HNIs go for private equity funds to get bigger bang for the buck

Private equity (PE) funds are emerging as a preferred investment option for the country’s wealthy individuals. More and more private equity funds in the country are now wooing high net worth individuals (HNIs) to raise money.

In 2008, Franklin Templeton Private Equity Strategy and TVS Shriram Growth Fund raised over Rs 1,100 crore predominantly from domestic HNIs.

“Indian high networth individuals, who were earlier focused on equity markets/funds, have become more open to explore alternative asset classes such as private equity,” said Vivek Kudva, managing director, Franklin Templeton (India).

This month, Milestone Capital formed a 50:50 joint venture with Religare Venture Capital, a unit of Religare Enterprises, for managing a Rs 600 crore private equity (PE) fund. This fund also aims to invest in high-growth Indian companies mainly in the healthcare and education sectors. “About 50-60 per cent of the funds will be raised from domestic HNIs,” said managing partner – private equity, Milestone Capital Rajesh Singhal, .

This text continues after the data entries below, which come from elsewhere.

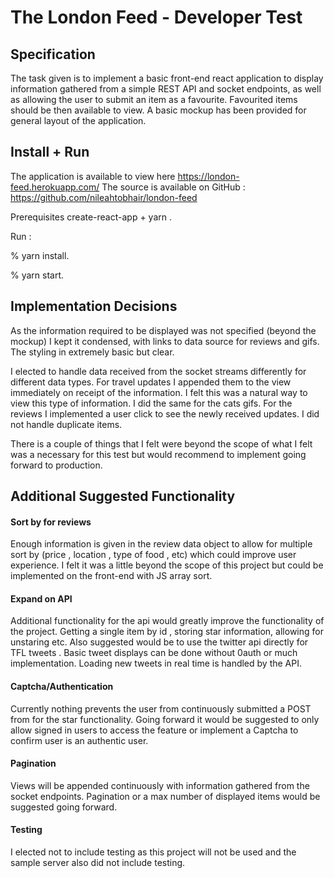 

# The London Feed - Developer Test

## Specification
The task given is to implement a basic front-end react application to display information gathered from a simple REST API and socket endpoints, as well as allowing the user to submit an item as a favourite. Favourited items should be then available to view. A basic mockup has been provided for general layout of the application.

## Install + Run

The application is available to view here https://london-feed.herokuapp.com/
The source is available on GitHub : https://github.com/nileahtobhair/london-feed

Prerequisites create-react-app + yarn . 

Run : 

%  yarn install. 

% yarn start.

## Implementation Decisions

As the information required to be displayed was not specified  (beyond the mockup) I kept it condensed, with links to data source for reviews and gifs. The styling in extremely basic but clear.

I elected to handle data received from the socket streams differently for different data types. For travel updates I appended them to the view immediately on receipt of the information. I felt this was a natural way to view this type of information. I did the same for the cats gifs. For the reviews I implemented a user click to see the newly received updates.  I did not handle duplicate items.

There is a couple of things that I felt were beyond the scope of what I felt was a necessary for this test but would recommend to implement going forward to production.

## Additional Suggested Functionality

#### Sort by for reviews 

Enough information is given in the review data object to allow for multiple sort by (price , location , type of food , etc) which could improve user experience. I felt it was a little beyond the scope of this project but could be implemented on the front-end with JS array sort.

#### Expand on API

Additional functionality for the api would greatly improve the functionality of the project. Getting a single item by id , storing star information, allowing for unstaring etc. Also suggested would be to use the twitter api directly for TFL tweets . Basic tweet displays can be done without 0auth or much implementation. Loading new tweets in real time is handled by the API.

#### Captcha/Authentication

Currently nothing prevents the user from continuously submitted a POST from for the star functionality. Going forward it would be suggested to only allow signed in users to access the feature or implement a Captcha to confirm user is an authentic user.

#### Pagination

Views will be appended continuously with information gathered from the socket endpoints. Pagination or a max number of displayed items would be suggested going forward. 

#### Testing 

I elected not to include testing as this project will not be used and the sample server also did not include testing.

Last July, Chennai-based TVS Capital Funds and Shriram Group raised Rs 220 crore from Indian HNIs for its Rs 500-crore PE fund. The fund intends to make investments in mid-cap Indian companies from sectors like healthcare, private institutions of higher education, hospitality and specialty retail.

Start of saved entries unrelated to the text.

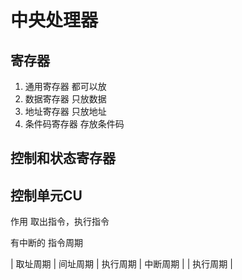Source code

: 中央处理器
=======

寄存器
--------

1. 通用寄存器 都可以放
2. 数据寄存器 只放数据
3. 地址寄存器 只放地址
4. 条件码寄存器 存放条件码

控制和状态寄存器
-----------

控制单元CU
----------
作用 取出指令，执行指令

有中断的 指令周期

| 取址周期 | 间址周期  | 执行周期 | 中断周期 |
| 执行周期 |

IDFC’s Hybrid Infrastructure Fund lowered the minimum investment limit to Rs 10 lakh against the usual ticket size of Rs 2-5 crore to attract more retail investors.

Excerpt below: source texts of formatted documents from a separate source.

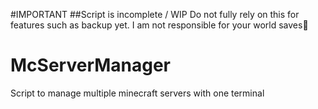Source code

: #IMPORTANT
##Script is incomplete / WIP
Do not fully rely on this for features such as backup yet.
I am not responsible for your world saves💖

# McServerManager
Script to manage multiple minecraft servers with one terminal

Vineet Dhar, business head, wealth management, ICICI, said that in the past 2-3 years, private equity fund industry in India has matured. “Normally, HNI investments constitute 4-5 per cent of the asset under management of PE funds in India,” he added.

PE funds are long-term investment options with tenures of over 8-10 years. “Good PE funds spend a lot of time in nurturing the investee company and thus the gestation period of such investments is long,” said Vikram Uttam Singh, head, PE advisory group of KPMG.

However, PE funds are high-risk investment options and proper due diligence is required before investing in them. “Investors must avoid funds managed by first-time managers,” Singh said. Most experts are of the view that PE investments should not exceed 10-12 per cent of an investor’s total portfolio.

On the return side, most private equity funds fixed the hurdle rate or the minimum acceptable rate of return at 12 per cent a year. On the higher side, it could go over 25 per cent. However, Sonu Bhasin, president, retail financial services, Axis Bank, said in the present market scenario, one should not expect more than 20 per cent returns.

“We were advising the HNIs who were looking for diversification to invest less than 10 per cent of their portfolio in private equity funds,” said Suresh Raju, executive director, of TVS Capital Funds.

The fund is looking for an internal return of 25 per cent in four years, he added.

Experts say HNIs who are looking to invest in these types of PE funds need to weigh their risk appetite given the long-term nature of the investment.

“While PE may be a riskier asset class, returns in the long term would be superior than companies listed on stock exchanges,” said Arun Natarajan, chief executive of Venture Intelligence, which tracks Indian private equity and venture capital deals.

Liquidity is another issue with PE funds. Unlike companies listed on the stock exchanges, exiting PE funds is not that easy.

Investors have to be ready to park their money for at least 2-3 years, said Singhal of Milestone Capital. “Exit typically happens when the fund liquidates some of its investments,” he said.

In case of TVS Capital’s PE fund, the minimum investment was Rs 25 lakh. “The fund received 15 per cent as upfront payment and the remaining in four installments,” said TVS’ Raju.